Financial statements of any firm consist of
liabilities and assets. Liabilities are the details of items which the firms
owe to others and similarly the assets are the details of items which the firms
own from others.
The liabilities can be classified into two types
namely; long term liabilities and short term liabilities. The long term liabilities
can also be called as long term sources. Similarly, the short term liabilities
are called as current liabilities. In the case of assets, they are classified
into long term assets and short term assets.

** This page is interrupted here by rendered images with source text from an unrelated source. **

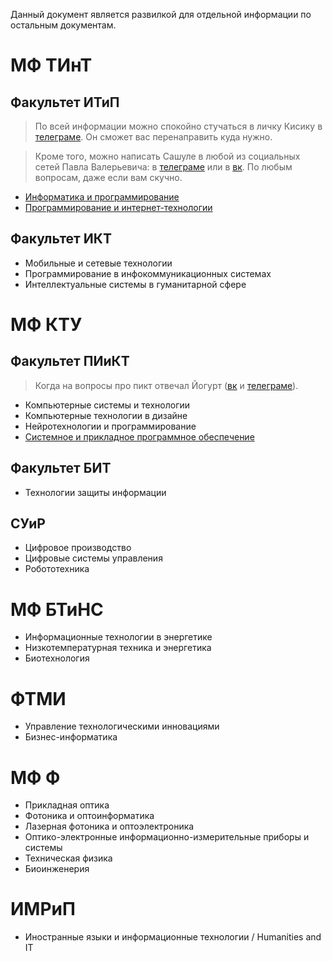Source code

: Данный документ является развилкой для отдельной информации по остальным документам.
# МФ ТИнТ
## Факультет ИТиП
> По всей информации можно спокойно стучаться в личку Кисику в [телеграме](https://t.me/FrediKats). Он сможет вас перенаправить куда нужно.

> Кроме того, можно написать Сашуле в любой из социальных сетей Павла Валерьевича: в [телеграме](https://tele.click/trall) или в [вк](https://vk.com/memesdotcom). По любым вопросам, даже если вам скучно.

- [Информатика и программирование](programs/tint/ct.md)
- [Программирование и интернет-технологии](programs/tint/is.md)

## Факультет ИКТ
- Мобильные и сетевые технологии
- Программирование в инфокоммуникационных системах
- Интеллектуальные системы в гуманитарной сфере

# МФ КТУ

## Факультет ПИиКТ

> Когда на вопросы про пикт отвечал Йогурт ([вк](https://vk.com/YogurtTheHorse) и [телеграме](https://tele.click/YogurtTheHorse)).

- Компьютерные системы и технологии
- Компьютерные технологии в дизайне
- Нейротехнологии и программирование
- [Системное и прикладное программное обеспечение](programs/ktu/sppo.md)

## Факультет БИТ

- Технологии защиты информации

## СУиР

- Цифровое производство
- Цифровые системы управления
- Робототехника

# МФ БТиНС

- Информационные технологии в энергетике
- Низкотемпературная техника и энергетика
- Биотехнология

# ФТМИ

- Управление технологическими инновациями
- Бизнес-информатика

# МФ Ф

- Прикладная оптика
- Фотоника и оптоинформатика
- Лазерная фотоника и оптоэлектроника
- Оптико-электронные информационно-измерительные приборы и системы
- Техническая физика
- Биоинженерия

# ИМРиП

- Иностранные языки и информационные технологии / Humanities and IT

When it comes to liabilities, they are the sources
of finance for any firm and in the cases of assets, they are the uses of
finance.
What do you
know by Long term assets ?: Normally
the following are termed as long term assets in any balance sheet namely; land,
building, machinery and other infrastructure. On account of the facts that these
assets exist with the firm till its life, they are called as long term assets. Among
the above mentioned assets except land, all other assets lose their value day
by day on account of their uses. As such on account of depreciation the following
assets namely; building, machinery and furnitures get depreciated.
What do you
know by Intangible assets ?: While
perusing the financial statements submitted by many firms, it can be seen that
they furnish the details of intangible assets namely; goodwill, patents,
copyrights, miscellaneous expenditure and preliminary expenses. Tangible assets
are assets which are available in physical form and intangible assets are
assets which have no physical existence. The firms furnish the information
about such intangible assets for any specific purpose.
What do you
know by current assets? When the assets
are available for a short period they are treated as current assets. For example,
cash, balance kept in banks, stock of goods, sundry debtors and advance payment
made to the suppliers are called as current assets. Current assets are those
assets which remain with the firm for a short period; normally for a period up to twelve months.
What is the
role played by long term assets?
The long term assets are employed for generating
income for the business. In the case of manufacturing industries, the
machineries are utilized for manufacturing various products and the land and
building are utilized for storing the goods apart from conducting office
administration.
What is the
role played by current assets?
Cash available with the firm and the balance
available with the bankers are utilized towards current payments namely; wages
payable to the workers; salaries payable
to the employees and executives; electricity and telephone charges; rent
payable to the premises, if any and much more.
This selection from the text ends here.